Thus, a narrow ethnic nationalism is extreme and rare, while a narrow civic nationalism is but an ideal form. “If one combines a strict understanding of civic and a strict understanding of ethnic nationalism, then one is left with few instances of either one and a large middle ground that counts as neither” (Brubaker 1999, 62). On the other hand, Brubaker found that an expansion of each interpretation creates a significant overlap between the terms. A broad civic base includes political institutions, social customs, historical memories, and sometimes language, while a broad ethnic base also includes customs, history, and language in addition to religion. Thus, the combination of flexible concepts presents “a large middle ground that could be classified either way…”
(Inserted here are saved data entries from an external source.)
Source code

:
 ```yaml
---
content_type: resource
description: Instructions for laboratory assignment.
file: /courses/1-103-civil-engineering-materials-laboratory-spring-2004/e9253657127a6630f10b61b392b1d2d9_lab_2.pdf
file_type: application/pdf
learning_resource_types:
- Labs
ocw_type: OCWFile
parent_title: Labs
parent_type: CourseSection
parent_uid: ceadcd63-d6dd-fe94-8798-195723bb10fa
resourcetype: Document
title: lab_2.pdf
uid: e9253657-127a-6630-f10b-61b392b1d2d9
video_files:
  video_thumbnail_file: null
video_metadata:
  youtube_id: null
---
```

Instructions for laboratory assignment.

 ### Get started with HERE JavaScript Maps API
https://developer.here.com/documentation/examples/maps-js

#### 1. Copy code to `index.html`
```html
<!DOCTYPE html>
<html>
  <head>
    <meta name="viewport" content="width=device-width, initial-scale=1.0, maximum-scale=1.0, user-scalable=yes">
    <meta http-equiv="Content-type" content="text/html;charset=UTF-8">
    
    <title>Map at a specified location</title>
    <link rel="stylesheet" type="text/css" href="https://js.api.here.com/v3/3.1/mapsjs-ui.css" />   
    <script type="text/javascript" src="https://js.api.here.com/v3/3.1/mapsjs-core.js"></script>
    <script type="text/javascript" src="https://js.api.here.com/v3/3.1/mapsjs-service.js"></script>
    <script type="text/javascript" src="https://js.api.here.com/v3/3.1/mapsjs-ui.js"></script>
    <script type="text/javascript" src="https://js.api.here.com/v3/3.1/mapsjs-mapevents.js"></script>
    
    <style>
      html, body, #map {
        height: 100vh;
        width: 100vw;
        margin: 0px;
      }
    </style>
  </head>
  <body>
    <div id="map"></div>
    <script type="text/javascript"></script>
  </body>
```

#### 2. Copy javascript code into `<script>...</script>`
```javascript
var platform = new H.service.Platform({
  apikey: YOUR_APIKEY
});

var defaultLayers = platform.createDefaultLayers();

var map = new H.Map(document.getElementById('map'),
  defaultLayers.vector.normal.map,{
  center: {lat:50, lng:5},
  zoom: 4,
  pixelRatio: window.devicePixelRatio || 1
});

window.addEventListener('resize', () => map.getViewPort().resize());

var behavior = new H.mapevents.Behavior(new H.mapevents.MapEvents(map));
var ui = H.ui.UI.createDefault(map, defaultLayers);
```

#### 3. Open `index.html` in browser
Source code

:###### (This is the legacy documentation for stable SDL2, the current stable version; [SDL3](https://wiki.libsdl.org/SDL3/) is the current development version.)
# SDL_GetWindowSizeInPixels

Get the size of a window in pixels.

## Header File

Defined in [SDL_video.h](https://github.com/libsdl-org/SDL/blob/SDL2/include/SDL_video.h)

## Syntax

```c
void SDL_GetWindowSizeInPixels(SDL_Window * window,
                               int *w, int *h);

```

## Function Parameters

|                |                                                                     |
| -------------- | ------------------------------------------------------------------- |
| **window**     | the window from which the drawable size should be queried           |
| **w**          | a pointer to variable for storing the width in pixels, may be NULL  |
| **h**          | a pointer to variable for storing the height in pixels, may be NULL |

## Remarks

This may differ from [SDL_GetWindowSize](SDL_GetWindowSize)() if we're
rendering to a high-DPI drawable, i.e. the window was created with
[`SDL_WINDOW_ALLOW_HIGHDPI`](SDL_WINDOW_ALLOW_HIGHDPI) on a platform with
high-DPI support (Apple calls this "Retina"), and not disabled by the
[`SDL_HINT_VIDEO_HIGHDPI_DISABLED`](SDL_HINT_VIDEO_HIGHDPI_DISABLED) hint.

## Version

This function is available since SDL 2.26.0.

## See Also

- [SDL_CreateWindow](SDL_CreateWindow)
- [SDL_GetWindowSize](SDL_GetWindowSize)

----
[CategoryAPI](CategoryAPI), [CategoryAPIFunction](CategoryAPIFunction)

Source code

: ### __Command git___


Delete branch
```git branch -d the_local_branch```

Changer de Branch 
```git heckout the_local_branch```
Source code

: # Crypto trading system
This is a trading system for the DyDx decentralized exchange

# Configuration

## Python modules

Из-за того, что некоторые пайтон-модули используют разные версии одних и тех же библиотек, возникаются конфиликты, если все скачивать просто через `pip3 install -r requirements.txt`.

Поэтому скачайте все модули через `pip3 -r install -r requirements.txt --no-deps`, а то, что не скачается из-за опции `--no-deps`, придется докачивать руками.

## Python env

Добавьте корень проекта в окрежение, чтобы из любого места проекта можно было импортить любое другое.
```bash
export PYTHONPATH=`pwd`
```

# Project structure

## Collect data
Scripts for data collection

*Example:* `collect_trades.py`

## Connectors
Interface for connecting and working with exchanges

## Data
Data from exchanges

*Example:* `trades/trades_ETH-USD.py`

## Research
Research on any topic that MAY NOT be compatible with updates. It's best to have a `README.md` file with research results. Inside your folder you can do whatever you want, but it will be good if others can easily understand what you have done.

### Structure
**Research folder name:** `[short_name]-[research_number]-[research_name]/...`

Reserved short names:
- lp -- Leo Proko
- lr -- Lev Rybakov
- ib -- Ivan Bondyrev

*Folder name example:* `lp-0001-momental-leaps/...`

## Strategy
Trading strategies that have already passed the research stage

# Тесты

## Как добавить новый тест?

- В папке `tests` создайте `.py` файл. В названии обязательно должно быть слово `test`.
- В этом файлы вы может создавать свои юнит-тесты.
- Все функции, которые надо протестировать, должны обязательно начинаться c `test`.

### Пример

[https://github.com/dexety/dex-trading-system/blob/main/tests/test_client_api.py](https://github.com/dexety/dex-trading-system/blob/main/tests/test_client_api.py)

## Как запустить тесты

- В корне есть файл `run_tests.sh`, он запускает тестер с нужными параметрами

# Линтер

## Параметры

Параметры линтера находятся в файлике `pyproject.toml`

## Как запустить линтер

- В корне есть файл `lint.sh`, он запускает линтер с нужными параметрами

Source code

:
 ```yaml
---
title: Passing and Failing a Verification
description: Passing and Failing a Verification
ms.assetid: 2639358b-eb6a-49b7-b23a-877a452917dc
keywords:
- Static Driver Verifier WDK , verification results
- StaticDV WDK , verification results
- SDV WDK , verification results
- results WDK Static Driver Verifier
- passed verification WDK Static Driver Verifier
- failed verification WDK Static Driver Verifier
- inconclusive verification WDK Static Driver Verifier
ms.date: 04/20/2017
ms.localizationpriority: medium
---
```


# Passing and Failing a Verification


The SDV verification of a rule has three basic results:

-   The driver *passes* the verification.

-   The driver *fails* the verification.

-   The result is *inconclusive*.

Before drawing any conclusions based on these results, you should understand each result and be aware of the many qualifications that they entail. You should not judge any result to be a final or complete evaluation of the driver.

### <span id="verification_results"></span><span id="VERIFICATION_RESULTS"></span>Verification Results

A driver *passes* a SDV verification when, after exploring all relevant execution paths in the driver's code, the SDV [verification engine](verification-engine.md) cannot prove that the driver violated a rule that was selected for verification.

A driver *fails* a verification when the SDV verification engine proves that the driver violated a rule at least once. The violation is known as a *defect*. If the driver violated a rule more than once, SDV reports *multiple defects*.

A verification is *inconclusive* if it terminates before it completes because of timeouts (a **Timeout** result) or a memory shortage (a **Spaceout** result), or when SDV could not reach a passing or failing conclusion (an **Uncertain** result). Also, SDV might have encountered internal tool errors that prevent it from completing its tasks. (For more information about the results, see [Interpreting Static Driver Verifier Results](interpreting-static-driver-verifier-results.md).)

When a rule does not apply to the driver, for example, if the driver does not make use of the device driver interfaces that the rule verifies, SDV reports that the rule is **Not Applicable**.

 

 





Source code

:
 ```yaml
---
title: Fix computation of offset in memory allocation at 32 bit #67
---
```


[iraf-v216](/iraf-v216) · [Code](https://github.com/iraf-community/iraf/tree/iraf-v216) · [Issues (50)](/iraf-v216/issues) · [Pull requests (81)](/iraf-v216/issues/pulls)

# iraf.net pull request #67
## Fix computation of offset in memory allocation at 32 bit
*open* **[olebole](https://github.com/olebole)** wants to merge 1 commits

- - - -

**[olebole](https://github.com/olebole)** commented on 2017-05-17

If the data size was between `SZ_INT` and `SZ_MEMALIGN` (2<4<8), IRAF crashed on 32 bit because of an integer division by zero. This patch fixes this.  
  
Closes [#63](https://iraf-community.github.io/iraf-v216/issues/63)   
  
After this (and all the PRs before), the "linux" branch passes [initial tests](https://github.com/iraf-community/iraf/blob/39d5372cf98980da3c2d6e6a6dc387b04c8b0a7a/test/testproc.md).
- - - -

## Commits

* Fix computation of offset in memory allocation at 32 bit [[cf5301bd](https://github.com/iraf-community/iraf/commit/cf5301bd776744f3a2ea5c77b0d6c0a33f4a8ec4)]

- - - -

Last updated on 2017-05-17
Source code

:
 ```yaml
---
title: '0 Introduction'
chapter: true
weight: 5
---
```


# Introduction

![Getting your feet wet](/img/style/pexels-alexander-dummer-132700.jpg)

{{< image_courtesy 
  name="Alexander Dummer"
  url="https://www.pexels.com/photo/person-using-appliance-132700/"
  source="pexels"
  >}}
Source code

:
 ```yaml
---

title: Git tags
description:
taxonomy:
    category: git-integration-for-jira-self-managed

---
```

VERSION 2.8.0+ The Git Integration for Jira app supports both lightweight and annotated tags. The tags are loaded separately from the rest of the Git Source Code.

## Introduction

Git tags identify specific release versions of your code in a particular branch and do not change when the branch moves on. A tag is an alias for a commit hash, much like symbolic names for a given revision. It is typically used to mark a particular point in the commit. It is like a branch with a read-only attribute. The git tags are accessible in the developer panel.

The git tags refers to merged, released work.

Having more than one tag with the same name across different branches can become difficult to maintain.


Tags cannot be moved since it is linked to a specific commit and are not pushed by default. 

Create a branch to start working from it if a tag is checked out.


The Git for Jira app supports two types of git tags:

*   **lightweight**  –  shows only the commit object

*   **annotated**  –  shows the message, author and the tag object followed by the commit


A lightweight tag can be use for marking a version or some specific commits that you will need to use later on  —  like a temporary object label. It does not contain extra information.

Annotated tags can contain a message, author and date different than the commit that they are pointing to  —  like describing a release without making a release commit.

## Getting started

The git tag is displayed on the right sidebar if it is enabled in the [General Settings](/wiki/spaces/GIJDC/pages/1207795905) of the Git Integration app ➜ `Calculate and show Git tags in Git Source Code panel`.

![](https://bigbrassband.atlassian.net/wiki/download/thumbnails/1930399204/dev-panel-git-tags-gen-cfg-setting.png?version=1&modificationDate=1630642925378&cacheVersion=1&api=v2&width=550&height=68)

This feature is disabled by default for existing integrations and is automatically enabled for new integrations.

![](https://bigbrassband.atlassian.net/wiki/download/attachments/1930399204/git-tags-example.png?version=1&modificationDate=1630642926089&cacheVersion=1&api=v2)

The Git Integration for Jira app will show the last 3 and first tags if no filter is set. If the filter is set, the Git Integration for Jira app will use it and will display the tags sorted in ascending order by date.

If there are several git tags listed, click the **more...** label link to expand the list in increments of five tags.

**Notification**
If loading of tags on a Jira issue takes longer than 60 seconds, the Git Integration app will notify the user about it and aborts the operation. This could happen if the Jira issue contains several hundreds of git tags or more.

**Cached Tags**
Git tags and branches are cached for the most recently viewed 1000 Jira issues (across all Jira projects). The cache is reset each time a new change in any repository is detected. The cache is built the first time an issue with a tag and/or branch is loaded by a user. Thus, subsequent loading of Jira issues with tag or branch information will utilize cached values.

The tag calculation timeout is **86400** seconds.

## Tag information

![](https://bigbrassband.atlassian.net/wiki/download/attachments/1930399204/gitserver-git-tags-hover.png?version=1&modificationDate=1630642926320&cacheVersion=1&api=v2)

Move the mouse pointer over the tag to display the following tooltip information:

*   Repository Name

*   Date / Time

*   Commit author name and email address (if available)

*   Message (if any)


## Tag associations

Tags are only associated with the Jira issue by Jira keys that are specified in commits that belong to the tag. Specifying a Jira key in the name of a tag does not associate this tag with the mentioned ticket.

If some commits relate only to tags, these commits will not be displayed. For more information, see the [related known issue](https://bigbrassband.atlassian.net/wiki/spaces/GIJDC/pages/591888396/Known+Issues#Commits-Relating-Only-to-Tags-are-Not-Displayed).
An illustration of Brubaker's criticism of Kohn's dichotomy is presented in Figures 2 and 3. Focusing on the “culture zone” between the poles, it contains the historical and the linguistic bases of nationalism, which falls through the gaps when using narrow definitions (Figure 3) and may be attributed to either civic or ethnic nationalism when broad definitions are implemented (Figure 2).

Figures 2–3

The “Culture Zone” under broad and narrow definitions of Ethnic and Civic Nationalism

In both cases, the political framework and and institutions are is identified with civic nationalism. Along with language and historical traditions, this corresponds with Weber's (1968 [1922], 395–8) position on common national bases for analysis.

An additional cultural base for nationalism is religion. The creedal base of national identity is not “ethnic” in the narrow sense but includes substantial hereditary characteristics that are at odds with civic institutions. Its unique placement will be further discussed following a summary of the theoretical difficulties in applying Kohn's dichotomy of nationalism in its current form.

Normative Judgment, Liquidated Definitions, and Conservative Nationalism

Brubaker's question of culture signaled a large area of overlap between the “civic” and “ethnic” concepts of nationalism in their broad definition and a similarly large no man's land in their narrow definition. Without adherence to solid definitions, leakage into the “culture zone” creates multiple examples of analytical inefficiency that is based on the use of the dichotomy's concepts. Aiming for a precise definition, Minkenberg's (2011, 38) analysis of the radical right begins with a narrow statement about it being opposite to liberal democracy, but is quickly expanded by identifying “ethnic” with “culture”:

I define right-wing radicalism as a political ideology or tendency based on ultra-nationalistic ideas which tend to be directed against liberal democracy... in the construction of national affiliation, specific ethnic, cultural or religious criteria of inclusion or exclusion are accentuated….

Later on, this use of “culture” allows Minkenberg (2011, 45) to round up far-right parties in France and Italy with neo-Nazi movements. While this leakage into the “culture zone” expands the definition of the “radical right,” it goes well beyond “anti-democratic orientation,” therefore impairing the effectiveness of the analysis.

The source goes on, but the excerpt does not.